Eigenvalues and clique partitions of graphs

• Published in: Advances in applied mathematics Vol. 129; p. 102220
• Main Authors: Zhou, Jiang, Bu, Changjiang
• Format: Journal Article
• Language: English
• Published: Elsevier Inc 01.08.2021
• Subjects: Clique partition; Clique partition number; Graph spectra; Restricted clique partition number; Restricted clique partition number; Graph spectra; Clique partition number; 05C70; 05C50; Clique partition
• ISSN: 0196-8858; 1090-2074
• DOI: 10.1016/j.aam.2021.102220

A clique partition ε of graph G is a set of cliques such that each edge of G belongs to exactly one clique, and the total size of ε is the sum of cardinalities of all elements in ε. The ε-degree of a vertex u is the number of cliques in ε containing u. We say that ε is a k-restricted clique partition if each vertex has ε-degree at least k.

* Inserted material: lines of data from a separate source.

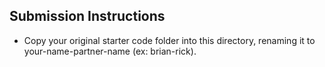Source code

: ## Submission Instructions
- Copy your original starter code folder into this directory, renaming it to your-name-partner-name (ex: brian-rick).
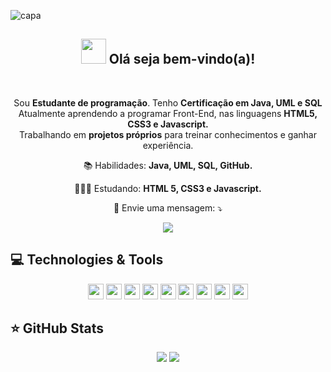 ![capa](https://user-images.githubusercontent.com/79873793/119242093-a884d000-bb31-11eb-84ce-37359f011794.png)
<span align="center">

<h2 align="center"><img src="https://i.imgur.com/0hdZ65D.gif" width="40px"> Olá seja bem-vindo(a)!</h2>

</span>

<div align="center">



</div>


<br>
<p align="center">
  Sou <strong>Estudante de programação</strong>. Tenho <strong>Certificação em Java, UML e SQL</strong> Atualmente aprendendo a programar Front-End, nas linguagens <strong>HTML5, CSS3 e Javascript.</strong><br/>
  Trabalhando em <strong>projetos próprios</strong> para treinar conhecimentos e ganhar experiência.

</p>

<p align="center">
  📚 Habilidades: <strong>Java, UML, SQL, GitHub.</strong>
</p>

<p align="center">
  👩🏻‍💻 Estudando: <strong>HTML 5, CSS3 e Javascript.</strong>
</p>

<p align="center">
  💌 Envie uma mensagem: ⤵️
</p>

<p align="center">
  
  
  <a href="https://www.linkedin.com/in/camilacassimiro" alt="Linkedin">
  <img src="https://img.shields.io/badge/-Linkedin-0e76a8?style=flat-square&logo=Linkedin&logoColor=white&link=https://www.linkedin.com/in/camila-cassimiro-5b851289/"/></a>
</p>  

## 💻 Technologies & Tools

<p align="center">
  
<img src="https://img.shields.io/badge/-JAVA-CB3837?style=flat-square&logo=java&logoColor=white" height="25"/>
<img src="https://img.shields.io/badge/-javascript-%23F7DF1E?style=flat-square&logo=javascript&logoColor=black" height="25"/>
<img src="https://img.shields.io/badge/-HTML5-E34F26?style=flat-square&logo=html5&logoColor=white" height="25"/>
<img src="https://img.shields.io/badge/-CSS3-1572B6?style=flat-square&logo=css3" height="25"/>
<img src="https://img.shields.io/badge/-MySQL-4479A1?style=flat-square&logo=mysql&logoColor=white" height="25"/>
<img src="https://img.shields.io/badge/-Git-black?style=flat-square&logo=git" height="25"/>
<img src="https://img.shields.io/badge/-GitHub-181717?style=flat-square&logo=github" height="25"/>
<img src="https://img.shields.io/badge/-Eclipse-2C2255?style=flat-square&logo=eclipse&logoColor=white" height="25"/>
<img src="https://img.shields.io/badge/-VSCode-007ACC?style=flat-square&logo=visual-studio-code&logoColor=white" height="25"/>


## ⭐ GitHub Stats

<p align = "center">
  <img src = "https://github-readme-stats.vercel.app/api?username=camilacassimiro90&show_icons=true&theme=tokyonight&line_height=27">
  <img src = "https://github-readme-stats.vercel.app/api/top-langs/?username=camilacassimiro90&show=css,java,html,javascript,sql&theme=tokyonight">
</p>
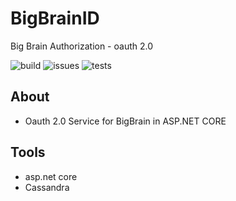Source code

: # BigBrainID
Big Brain Authorization - oauth 2.0

![build](https://img.shields.io/github/workflow/status/BigBrain-Solutions/BigBrainID/.NET/main)
![issues](https://img.shields.io/github/issues-raw/BigBrain-Solutions/BigBrainID)
![tests](https://github.com/BigBrain-Solutions/BigBrainID/actions/workflows/dotnet-tests.yml/badge.svg)

## About



- Oauth 2.0 Service for BigBrain in ASP.NET CORE

## Tools

- asp.net core
- Cassandra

The (k-restricted) clique partition number of G is the smallest cardinality of a (k-restricted) clique partition of G. In this paper, we obtain eigenvalue bounds for ε-degrees, clique partition number and restricted clique partition number of a graph. As applications, we derive the De Bruijn-Erdős Theorem from our eigenvalue bounds, obtain accurate estimation of the 2-restricted clique partition number of line graphs, and give spectral lower bounds for the minimum total size of clique partitions of a graph.